Sering sekali kita melihat dan merasa bahwa prestasi adalah ketika kita bisa menguasai suatu keahlian tertentu. Kita tidak pernah menghargai sesuatu yang kecil dan mungkin tidak merasa suatu hal adalah hal yang luar biasa yang pernah kita atau orang lain capai. Contoh prestasi yang sering terlupakan dan kita sepelekan adalah dalam hal ketahanan untuk tetap menjalani suatu pekerjaan atau keadaan di mana kita merasa dalam tekanan. Misalnya ketika kita harus tetap duduk berhadapan dengan seorang penguji yang membombardir kita dengan pertanyaan lisan yang kita tidak sanggup menjawabnya dalam waktu 3 jam! Prestasi kecil yang luar biasa dalam kondisi ini adalah ketika kita bisa tetap menghadapi segala kondisi yang membuat kita tertekan dan tidak menyerah dan lari dari keadaan yang mengintimidasi tersebut. Contoh lain adalah seperti pengalaman saya saat saya untuk pertama kali mencoba mengendarai kuda mengitari kompleks candi Gedong Songo di lereng Gunung Ungaran Semarang Jawa Tengah beberapa hari yang lalu.
Candi Gedong Songo adalah tujuan wisata Kakak saya dan keluarga saat itu. Beruntung sekali saya bisa ikut serta walaupun baru tahu tentang candi ini lewat Google saat di perjalanan dari Semarang yang berjarak kira-kira 45 km menuju lokasi kompleks candi.

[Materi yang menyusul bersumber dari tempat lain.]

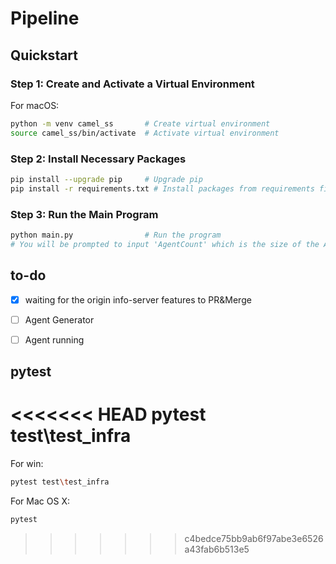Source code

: # Pipeline

## Quickstart

### Step 1: Create and Activate a Virtual Environment
For macOS:
```bash
python -m venv camel_ss       # Create virtual environment
source camel_ss/bin/activate  # Activate virtual environment
```

### Step 2: Install Necessary Packages

```bash
pip install --upgrade pip     # Upgrade pip
pip install -r requirements.txt # Install packages from requirements file
```

### Step 3: Run the Main Program

```bash
python main.py                # Run the program
# You will be prompted to input 'AgentCount' which is the size of the AI-Society/Sandbox
```


## to-do

- [x] waiting for the origin info-server features to PR&Merge 
- [ ] Agent Generator 
- [ ] Agent running 


## pytest

<<<<<<< HEAD
pytest test\test_infra
=======
For win:
```bash
pytest test\test_infra  
```

For Mac OS X:
```bash
pytest
```
>>>>>>> c4bedce75bb9ab6f97abe3e6526a43fab6b513e5
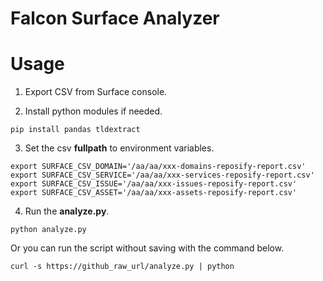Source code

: # Falcon Surface Analyzer

# Usage

1. Export CSV from Surface console.
  
2. Install python modules if needed.
```shell
pip install pandas tldextract
``` 
  
3. Set the csv **fullpath** to environment variables.  
```shell
export SURFACE_CSV_DOMAIN='/aa/aa/xxx-domains-reposify-report.csv' 
export SURFACE_CSV_SERVICE='/aa/aa/xxx-services-reposify-report.csv'
export SURFACE_CSV_ISSUE='/aa/aa/xxx-issues-reposify-report.csv'
export SURFACE_CSV_ASSET='/aa/aa/xxx-assets-reposify-report.csv'
```
  
4. Run the **analyze.py**.
```shell
python analyze.py
```
  
Or you can run the script without saving with the command below.
```shell
curl -s https://github_raw_url/analyze.py | python
```

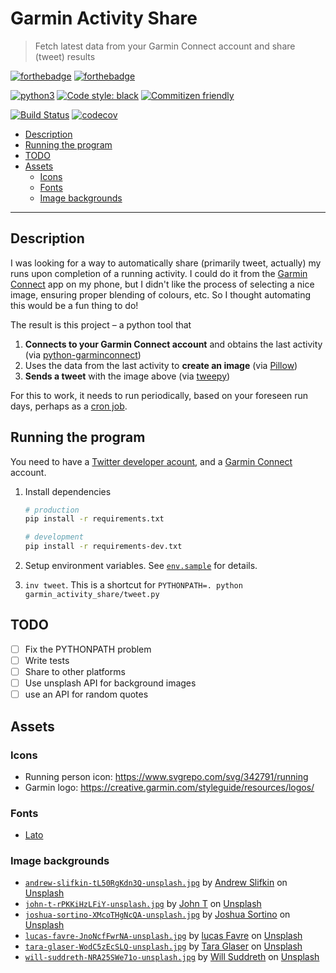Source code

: # Garmin Activity Share

> Fetch latest data from your Garmin Connect account and share (tweet) results

[![forthebadge](https://forthebadge.com/images/badges/built-by-developers.svg)](https://forthebadge.com)
[![forthebadge](https://forthebadge.com/images/badges/made-with-python.svg)](https://forthebadge.com)

[![python3](https://img.shields.io/badge/python-3.8%20%7C%203.9%20%7C%203.10%20%7C%203.11-brightgreen.svg)](https://python3statement.org/#sections50-why)
[![Code style: black](https://img.shields.io/badge/code%20style-black-000000.svg)](https://github.com/psf/black)
[![Commitizen friendly](https://img.shields.io/badge/commitizen-friendly-brightgreen.svg)](http://commitizen.github.io/cz-cli/)

[![Build Status](https://github.com/engineervix/garmin-activity-share/actions/workflows/main.yml/badge.svg)](https://github.com/engineervix/garmin-activity-share/actions/workflows/main.yml)
[![codecov](https://codecov.io/gh/engineervix/garmin-activity-share/branch/main/graph/badge.svg)](https://codecov.io/gh/engineervix/garmin-activity-share)

<!-- START doctoc generated TOC please keep comment here to allow auto update -->
<!-- DON'T EDIT THIS SECTION, INSTEAD RE-RUN doctoc TO UPDATE -->

- [Description](#description)
- [Running the program](#running-the-program)
- [TODO](#todo)
- [Assets](#assets)
  - [Icons](#icons)
  - [Fonts](#fonts)
  - [Image backgrounds](#image-backgrounds)

<!-- END doctoc generated TOC please keep comment here to allow auto update -->

---

## Description

I was looking for a way to automatically share (primarily tweet, actually) my runs upon completion of a running activity. I could do it from the [Garmin Connect](https://www.garmin.com/en-US/p/125677) app on my phone, but I didn't like the process of selecting a nice image, ensuring proper blending of colours, etc. So I thought automating this would be a fun thing to do!

The result is this project – a python tool that

1. **Connects to your Garmin Connect account** and obtains the last activity (via [python-garminconnect](https://github.com/cyberjunky/python-garminconnect))
2. Uses the data from the last activity to **create an image** (via [Pillow](https://pillow.readthedocs.io/en/stable/))
3. **Sends a tweet** with the image above (via [tweepy](https://www.tweepy.org/))

For this to work, it needs to run periodically, based on your foreseen run days, perhaps as a [cron job](https://en.wikipedia.org/wiki/Cron).

## Running the program

You need to have a [Twitter developer acount](https://developer.twitter.com/), and a [Garmin Connect](https://connect.garmin.com/) account.

1. Install dependencies

   ```bash
   # production
   pip install -r requirements.txt

   # development
   pip install -r requirements-dev.txt
   ```

2. Setup environment variables. See [`env.sample`](.env.sample) for details.
3. `inv tweet`. This is a shortcut for `PYTHONPATH=. python garmin_activity_share/tweet.py`

## TODO

- [ ] Fix the PYTHONPATH problem
- [ ] Write tests
- [ ] Share to other platforms
- [ ] Use unsplash API for background images
- [ ] use an API for random quotes

## Assets

### Icons

- Running person icon: <https://www.svgrepo.com/svg/342791/running>
- Garmin logo: <https://creative.garmin.com/styleguide/resources/logos/>

### Fonts

- [Lato](https://fonts.google.com/specimen/Lato/about)

### Image backgrounds

- [`andrew-slifkin-tL50RgKdn3Q-unsplash.jpg`](assets/unsplash_images/andrew-slifkin-tL50RgKdn3Q-unsplash.jpg) by [Andrew Slifkin](https://unsplash.com/@andrewslifkin?utm_source=unsplash&utm_medium=referral&utm_content=creditCopyText) on [Unsplash](https://unsplash.com/photos/tL50RgKdn3Q)
- [`john-t-rPKKiHzLFiY-unsplash.jpg`](assets/unsplash_images/john-t-rPKKiHzLFiY-unsplash.jpg) by [John T](https://unsplash.com/@john_thng?utm_source=unsplash&utm_medium=referral&utm_content=creditCopyText) on [Unsplash](https://unsplash.com/photos/rPKKiHzLFiY)
- [`joshua-sortino-XMcoTHgNcQA-unsplash.jpg`](assets/unsplash_images/joshua-sortino-XMcoTHgNcQA-unsplash.jpg) by [Joshua Sortino](https://unsplash.com/@sortino?utm_source=unsplash&utm_medium=referral&utm_content=creditCopyText) on [Unsplash](https://unsplash.com/photos/XMcoTHgNcQA)
- [`lucas-favre-JnoNcfFwrNA-unsplash.jpg`](assets/unsplash_images/lucas-favre-JnoNcfFwrNA-unsplash.jpg) by [lucas Favre](https://unsplash.com/@we_are_rising?utm_source=unsplash&utm_medium=referral&utm_content=creditCopyText) on [Unsplash](https://unsplash.com/photos/JnoNcfFwrNA)
- [`tara-glaser-WodC5zEcSLQ-unsplash.jpg`](assets/unsplash_images/tara-glaser-WodC5zEcSLQ-unsplash.jpg) by [Tara Glaser](https://unsplash.com/it/@jump2dream?utm_source=unsplash&utm_medium=referral&utm_content=creditCopyText) on [Unsplash](https://unsplash.com/photos/WodC5zEcSLQ)
- [`will-suddreth-NRA25SWe71o-unsplash.jpg`](assets/unsplash_images/will-suddreth-NRA25SWe71o-unsplash.jpg) by [Will Suddreth](https://unsplash.com/@willsudds?utm_source=unsplash&utm_medium=referral&utm_content=creditCopyText) on [Unsplash](https://unsplash.com/photos/NRA25SWe71o)
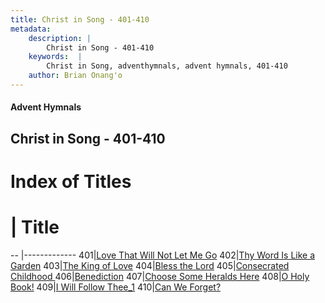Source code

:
 ```yaml
---
title: Christ in Song - 401-410
metadata:
    description: |
        Christ in Song - 401-410
    keywords:  |
        Christ in Song, adventhymnals, advent hymnals, 401-410
    author: Brian Onang'o
---
```


#### Advent Hymnals
## Christ in Song - 401-410

# Index of Titles
# | Title                        
-- |-------------
401|[Love That Will Not Let Me Go](/christ-in-song/CIS/401-500/401-410/Love-That-Will-Not-Let-Me-Go)
402|[Thy Word Is Like a Garden](/christ-in-song/CIS/401-500/401-410/Thy-Word-Is-Like-a-Garden)
403|[The King of Love](/christ-in-song/CIS/401-500/401-410/The-King-of-Love)
404|[Bless the Lord](/christ-in-song/CIS/401-500/401-410/Bless-the-Lord)
405|[Consecrated Childhood ](/christ-in-song/CIS/401-500/401-410/Consecrated-Childhood-)
406|[Benediction](/christ-in-song/CIS/401-500/401-410/Benediction)
407|[Choose Some Heralds Here](/christ-in-song/CIS/401-500/401-410/Choose-Some-Heralds-Here)
408|[O Holy Book!](/christ-in-song/CIS/401-500/401-410/O-Holy-Book!)
409|[I Will Follow Thee_1](/christ-in-song/CIS/401-500/401-410/I-Will-Follow-Thee_1)
410|[Can We Forget?](/christ-in-song/CIS/401-500/401-410/Can-We-Forget)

Tiket masuk menuju Candi Gedong Songo bervariasi; untuk dewasa Rp 7000 sedangkan untuk turis mancanegara sebesar Rp 70.000. Dalam suasana kedinginan, setelah masuk, banyak yang menawarkan jasa penyewaan kuda. Kalau kita selalu ingin hidup sehat, sebenarnya acara wisata ini bisa digunakan sekalian olahraga jalan kaki sekaligus untuk menghangatkan badan, namun para ponakan terpincut dengan kuda-kuda yang parkir di kandangnya. Maka mulailah Kakak tawar menawar dengan para penawar kuda, walaupun sebenarnya harga Rp 50 ribu adalah harga mati untuk bea keliling semua wahana yang ada di sana, yaitu mengunjungi semua candi dan air panas. Maka mulailah keempat ponakan dengan riang gembira menaiki satu persatu kuda, lalu diikuti oleh saya dan seorang tante yang ditugaskan untuk mengawasi dan menjaga keselamatan para ponakan. Satu persatu para pengendara kuda jadi-jadian ini difoto dengan pose ala seorang joki beneran .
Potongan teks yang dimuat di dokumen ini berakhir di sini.